Uno de los rasgos de la grandeza de la música de Bach es su íntima conexión con el instrumento que la ejecuta a la vez que la posibilidad de adaptarse a otros instrumentos o conjuntos. Podemos pensar en obras como El arte de la fuga o la Ofrenda musical, sin una asignación instrumental concreta, pero también a un corpus más que reconocido como las Sonatas y Partitas para violín solo, traídas para esta ocasión por Mario Brunello con el violonchelo piccolo.
La adaptación no es innecesariamente audaz, tratándose de ejecutar la partitura una octava por debajo del texto original, como el propio maestro italiano ha reconocido, pero capaz de devolver una profundidad y una solemnidad que en la interpretación para el violín a veces se pierde. Un simple ajuste en la escritura que abre empero a una dimensión sonora radicalmente diferente, a una calidad performativa que se despoja definitivamente de las tentaciones ornamentales para centrarse en el entramado contrapuntístico, en la meditación especulativa que constituye el círculo entre la escritura y el sonido. Habiendo grabado Brunello en 2019 la integral de las Sonatas y Partitas, nos presentó en esta visita al Teatro Fernando Rojas del Círculo de Bellas Artes, una selección compuesta por la Sonata en si menor BWV1001, y las dos primeras Partitas, siendo la segunda, con la célebre Chacona, constitutiva de la segunda parte del concierto.

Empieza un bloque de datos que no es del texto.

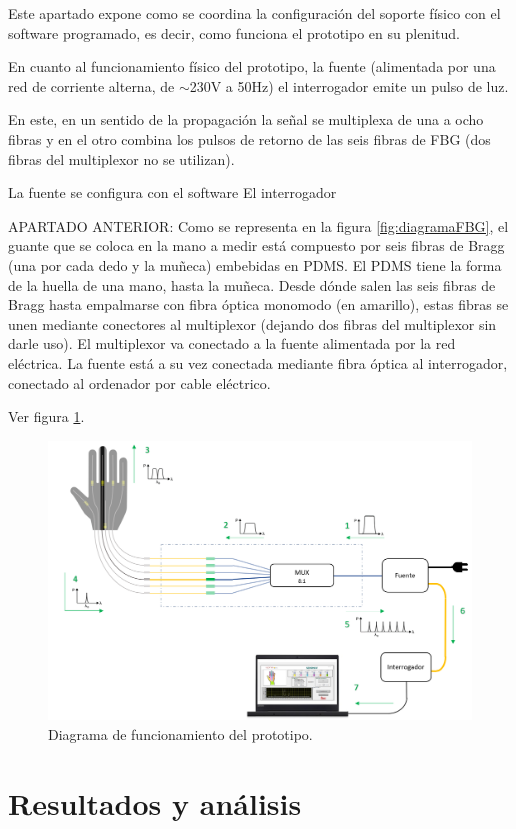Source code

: Este apartado expone como se coordina la configuración del soporte físico con el software programado, es decir, como funciona el prototipo en su plenitud.

En cuanto al funcionamiento físico del prototipo, la fuente  (alimentada por una red de corriente alterna, de $\sim$230V a 50Hz) el interrogador emite un pulso de luz. 



En este, en un sentido de la propagación la señal se multiplexa de una a ocho fibras y en el otro combina los pulsos de retorno de las seis fibras de FBG (dos fibras del multiplexor no se utilizan). 

La fuente se configura con el software 
El interrogador


APARTADO ANTERIOR: 	Como se representa en la figura \ref{fig:diagramaFBG}, el guante que se coloca en la mano a medir está compuesto por seis fibras de Bragg (una por cada dedo y la muñeca) embebidas en PDMS. El PDMS tiene la forma de la huella de una mano, hasta la muñeca. Desde dónde salen las seis fibras de Bragg hasta empalmarse con fibra óptica monomodo (en amarillo), estas fibras se unen mediante conectores al multiplexor (dejando dos fibras del multiplexor sin darle uso). El multiplexor va conectado a la fuente alimentada por la red eléctrica. La fuente está a su vez conectada mediante fibra óptica al interrogador, conectado al ordenador por cable eléctrico.

Ver figura \ref{fig:diagramaFBGfuncionamiento}.

\begin{figure}[H]
	\centering
	\includegraphics[width=1\textwidth]{./img/diagramaFBGfuncionamiento}
	\caption{Diagrama de funcionamiento del prototipo.} \label{fig:diagramaFBGfuncionamiento}
\end{figure}







\section{Resultados y análisis}
\label{sec:resultados3}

Con el violonchelo piccolo se gana redondez como emergió desde los primeros compases del Adagio inicial de la Sonata núm. 1, pero sin perder agilidad como se apreció en los tiempos de danza más vivaces, destacadamente en la primera partita, aunque es cierto que Brunello tuvo algún desajuste a la hora de atacar las notas más altas, devolviendo una cierta aspereza que nunca llegó a extirpar completamente en todo el concierto, sobre todo en la primera parte. Cabría decir que esta fue la única tacha (si bien persistente) que afectó más a la calidez tímbrica que al planteamiento estructural, ya que no empañó la fluidez y la nitidez en el fraseo, la excelente articulación de las dinámicas y la inteligente organización de las voces. Por otro lado, en el registro más grave, Brunello aprovechó las características del instrumento para plasmar un sonido rico de resonancias, de amplitud polifónica, capaz de sostener un tejido denso, bien ligado.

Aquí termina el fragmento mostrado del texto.